Audience: A Quarterly Review of Literature and the Arts
- Cover of the Spring 1958 issue
- Editor: Ralph Maud, Anthony Cowan, Peter Michael Wyman
- Categories: Literary and fine arts periodical
- Frequency: Irregularly — fortnightly, bimonthly, quarterly
- Format: Soft cover, print
- Circulation: Limited edition
- Publisher: The Audience Press
- Founded: 1955
- First issue: February 1955
- Final issue Number: 1973 Vol. 8
- Country: United States
- Based in: Boston
- Language: English

= Audience (magazine) =

American literary magazine, 1955–1973

Audience: A Quarterly Review of Literature and the Arts, also sometimes known as Audience, was an American literary magazine founded in Cambridge, Massachusetts, in 1955. In its early incarnation, the magazine cultivated, disseminated and built a lasting historical record of early mid-century work from notable figures in arts and letters, many of whom would go on to acclaim, including poets Sylvia Plath, Anne Sexton, George Starbuck and Piero Heliczer; artists Joyce Reopel and Arthur Polonsky; writer Roger Shattuck and writer-comedian Zero Mostel.

From 1971 to 1973, the magazine was published solely as Audience, and although it was clearly targeted to hip intellectuals and literary arts aficionados serious about their culture, the emphasis on best-in-class continued.

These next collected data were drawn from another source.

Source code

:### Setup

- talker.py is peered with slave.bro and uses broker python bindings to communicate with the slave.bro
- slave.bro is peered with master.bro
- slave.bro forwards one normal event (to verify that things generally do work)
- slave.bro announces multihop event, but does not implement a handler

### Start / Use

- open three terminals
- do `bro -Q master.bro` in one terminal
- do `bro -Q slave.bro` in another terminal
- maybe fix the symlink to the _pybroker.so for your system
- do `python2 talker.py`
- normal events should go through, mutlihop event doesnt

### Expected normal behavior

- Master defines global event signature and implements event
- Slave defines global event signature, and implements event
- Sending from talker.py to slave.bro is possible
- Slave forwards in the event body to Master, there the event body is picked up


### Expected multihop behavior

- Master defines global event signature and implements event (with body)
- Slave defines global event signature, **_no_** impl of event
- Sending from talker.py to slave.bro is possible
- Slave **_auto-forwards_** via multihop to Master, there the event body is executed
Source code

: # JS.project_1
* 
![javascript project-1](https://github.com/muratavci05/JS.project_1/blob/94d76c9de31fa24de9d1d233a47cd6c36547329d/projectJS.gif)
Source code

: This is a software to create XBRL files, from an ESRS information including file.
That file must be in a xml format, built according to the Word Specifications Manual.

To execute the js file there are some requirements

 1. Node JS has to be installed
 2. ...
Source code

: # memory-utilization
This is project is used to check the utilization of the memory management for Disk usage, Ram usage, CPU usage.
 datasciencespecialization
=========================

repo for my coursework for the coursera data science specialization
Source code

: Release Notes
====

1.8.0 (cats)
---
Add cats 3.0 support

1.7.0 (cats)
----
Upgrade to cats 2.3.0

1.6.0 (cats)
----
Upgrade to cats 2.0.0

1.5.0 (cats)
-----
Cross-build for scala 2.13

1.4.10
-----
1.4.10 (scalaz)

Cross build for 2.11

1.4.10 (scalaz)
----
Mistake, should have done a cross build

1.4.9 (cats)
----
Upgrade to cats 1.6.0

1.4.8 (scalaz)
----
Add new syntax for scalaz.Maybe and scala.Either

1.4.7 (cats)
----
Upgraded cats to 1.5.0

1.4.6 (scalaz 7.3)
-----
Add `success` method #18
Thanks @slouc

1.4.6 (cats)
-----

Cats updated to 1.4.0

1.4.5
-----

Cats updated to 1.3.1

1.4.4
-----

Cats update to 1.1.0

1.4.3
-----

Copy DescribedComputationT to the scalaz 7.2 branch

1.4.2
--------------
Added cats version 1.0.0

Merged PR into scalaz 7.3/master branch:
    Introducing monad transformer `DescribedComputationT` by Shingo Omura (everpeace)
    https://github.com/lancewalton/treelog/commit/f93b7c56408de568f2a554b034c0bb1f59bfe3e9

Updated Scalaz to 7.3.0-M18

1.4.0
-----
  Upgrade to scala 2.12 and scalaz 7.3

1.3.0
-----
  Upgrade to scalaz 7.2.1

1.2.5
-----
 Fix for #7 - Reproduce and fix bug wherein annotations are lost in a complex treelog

Influential graphic designers Milton Glazer and Seymour Chwait were hired to direct art that spanned illustration, multi-page photo essays and graphic design, and contributions from visual artists like filmmakers Gordon Parks and Frank Capra and Austrian photographer Inge Morath. Their work accompanied and illustrated an astonishing array of work by novelists, short story writers, poets and screenwriters, including six Nobel prize winners: Maya Angelou, Saul Bellow, William Golding, William Faulkner, Ernest Hemingway and Nadine Gordimer, and three Pulitzer prize winners: John Cheever, Arthur Miller, John Updike. In addition to these cultural heavyweights, the magazine also published, in a mere two-year span, Nelson Algren, Margaret Atwood, W.H. Auden, James Baldwin, Thomas Berger, Jorge Luis Borges, Frank Capra, Raymond Carver, Don DeLillo, Joan Didion, Joseph Heller, Jack Kerouac, Vladimir Nabokov, Cynthia Ozick, Walker Percy, George Plimpton, Philip Roth. In 1973, lack of funding forced the magazine to shut down.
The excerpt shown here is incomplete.